* **WHAT YOU SHOULD DO**: Transcribe the listing below exactly, from its first line through the line with "The **Project VITAL". Omit the pictures.

AVAILABLE DATA START

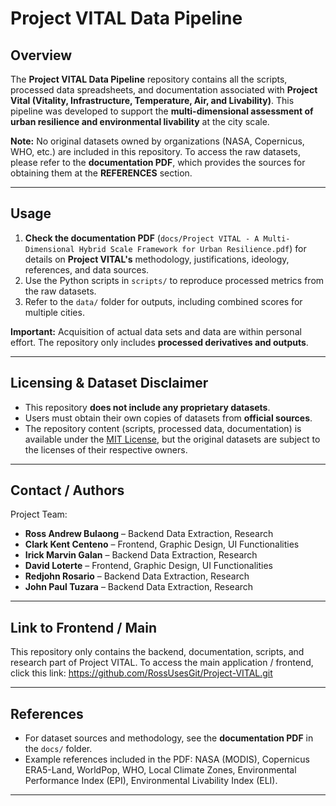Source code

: 
# Project VITAL Data Pipeline

## Overview
The **Project VITAL Data Pipeline** repository contains all the scripts, processed data spreadsheets, and documentation associated with **Project Vital (Vitality, Infrastructure, Temperature, Air, and Livability)**. This pipeline was developed to support the **multi-dimensional assessment of urban resilience and environmental livability** at the city scale.

**Note:** No original datasets owned by organizations (NASA, Copernicus, WHO, etc.) are included in this repository. To access the raw datasets, please refer to the **documentation PDF**, which provides the sources for obtaining them at the **REFERENCES** section.

---

## Usage

1. **Check the documentation PDF** (`docs/Project VITAL - A Multi-Dimensional Hybrid Scale Framework for Urban Resilience.pdf`) for details on **Project VITAL's** methodology, justifications, ideology, references, and data sources.
2. Use the Python scripts in `scripts/` to reproduce processed metrics from the raw datasets.
3. Refer to the `data/` folder for outputs, including combined scores for multiple cities.

**Important:** Acquisition of actual data sets and data are within personal effort. The repository only includes **processed derivatives and outputs**.

---

## Licensing & Dataset Disclaimer

- This repository **does not include any proprietary datasets**.  
- Users must obtain their own copies of datasets from **official sources**.
- The repository content (scripts, processed data, documentation) is available under the [MIT License](LICENSE), but the original datasets are subject to the licenses of their respective owners.

---

## Contact / Authors

Project Team:

- **Ross Andrew Bulaong** – Backend Data Extraction, Research  
- **Clark Kent Centeno** – Frontend, Graphic Design, UI Functionalities  
- **Irick Marvin Galan** – Backend Data Extraction, Research  
- **David Loterte** – Frontend, Graphic Design, UI Functionalities  
- **Redjohn Rosario** – Backend Data Extraction, Research  
- **John Paul Tuzara** – Backend Data Extraction, Research  

---

## Link to Frontend / Main
This repository only contains the backend, documentation, scripts, and research part of Project VITAL. To access the main application / frontend, click this link: https://github.com/RossUsesGit/Project-VITAL.git

---

## References

- For dataset sources and methodology, see the **documentation PDF** in the `docs/` folder.
- Example references included in the PDF: NASA (MODIS), Copernicus ERA5-Land, WorldPop, WHO, Local Climate Zones, Environmental Performance Index (EPI), Environmental Livability Index (ELI).

---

AVAILABLE DATA END

* **WRITTEN SOLUTION**:
Source code

: 
# Project VITAL Data Pipeline

## Overview
The **Project VITAL Data Pipeline** repository contains all the scripts, processed data spreadsheets, and documentation associated with **Project Vital (Vitality, Infrastructure, Temperature, Air, and Livability)**. This pipeline was developed to support the **multi-dimensional assessment of urban resilience and environmental livability** at the city scale.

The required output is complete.